Which lines in the data below contain the word "into"? Return each of them.

━━━━━━━━━━━━━━━━━━━━━━━━━━━━━━

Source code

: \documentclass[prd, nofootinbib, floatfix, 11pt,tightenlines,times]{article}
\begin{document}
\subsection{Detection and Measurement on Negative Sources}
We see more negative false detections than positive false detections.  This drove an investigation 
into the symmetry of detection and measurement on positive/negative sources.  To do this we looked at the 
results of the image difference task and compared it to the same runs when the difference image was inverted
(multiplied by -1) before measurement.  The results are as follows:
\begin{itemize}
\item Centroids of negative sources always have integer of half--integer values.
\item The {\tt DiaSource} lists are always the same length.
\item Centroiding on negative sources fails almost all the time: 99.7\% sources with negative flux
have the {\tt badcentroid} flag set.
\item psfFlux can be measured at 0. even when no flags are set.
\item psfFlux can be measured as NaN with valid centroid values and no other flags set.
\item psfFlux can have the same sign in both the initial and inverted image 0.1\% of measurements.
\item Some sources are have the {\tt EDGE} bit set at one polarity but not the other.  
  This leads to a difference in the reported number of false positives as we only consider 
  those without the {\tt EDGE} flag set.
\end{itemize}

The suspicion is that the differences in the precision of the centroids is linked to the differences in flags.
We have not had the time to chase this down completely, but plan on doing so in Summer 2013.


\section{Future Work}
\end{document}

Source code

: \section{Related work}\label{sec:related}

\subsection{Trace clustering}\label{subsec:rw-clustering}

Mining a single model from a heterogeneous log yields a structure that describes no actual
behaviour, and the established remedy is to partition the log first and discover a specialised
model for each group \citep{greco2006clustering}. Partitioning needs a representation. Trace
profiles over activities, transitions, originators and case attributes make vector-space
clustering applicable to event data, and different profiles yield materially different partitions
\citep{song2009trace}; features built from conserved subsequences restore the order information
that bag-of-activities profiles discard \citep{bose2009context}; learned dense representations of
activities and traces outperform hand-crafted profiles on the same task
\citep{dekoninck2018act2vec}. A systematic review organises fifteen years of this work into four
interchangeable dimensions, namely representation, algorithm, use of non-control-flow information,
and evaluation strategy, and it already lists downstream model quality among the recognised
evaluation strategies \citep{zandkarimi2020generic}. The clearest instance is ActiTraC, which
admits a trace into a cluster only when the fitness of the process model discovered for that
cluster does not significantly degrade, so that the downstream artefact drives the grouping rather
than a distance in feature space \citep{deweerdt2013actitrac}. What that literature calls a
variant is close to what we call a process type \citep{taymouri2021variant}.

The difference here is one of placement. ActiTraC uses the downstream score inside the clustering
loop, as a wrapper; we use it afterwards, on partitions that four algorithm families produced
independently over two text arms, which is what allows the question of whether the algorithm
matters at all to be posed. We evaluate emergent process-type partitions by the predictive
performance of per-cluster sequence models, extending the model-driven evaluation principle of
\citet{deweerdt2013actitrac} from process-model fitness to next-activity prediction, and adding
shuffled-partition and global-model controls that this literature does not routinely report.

━━━━━━━━━━━━━━━━━━━━━━━━━━━━━━

▸ RESULT:
into the symmetry of detection and measurement on positive/negative sources.  To do this we looked at the 
\citep{dekoninck2018act2vec}. A systematic review organises fifteen years of this work into four
admits a trace into a cluster only when the fitness of the process model discovered for that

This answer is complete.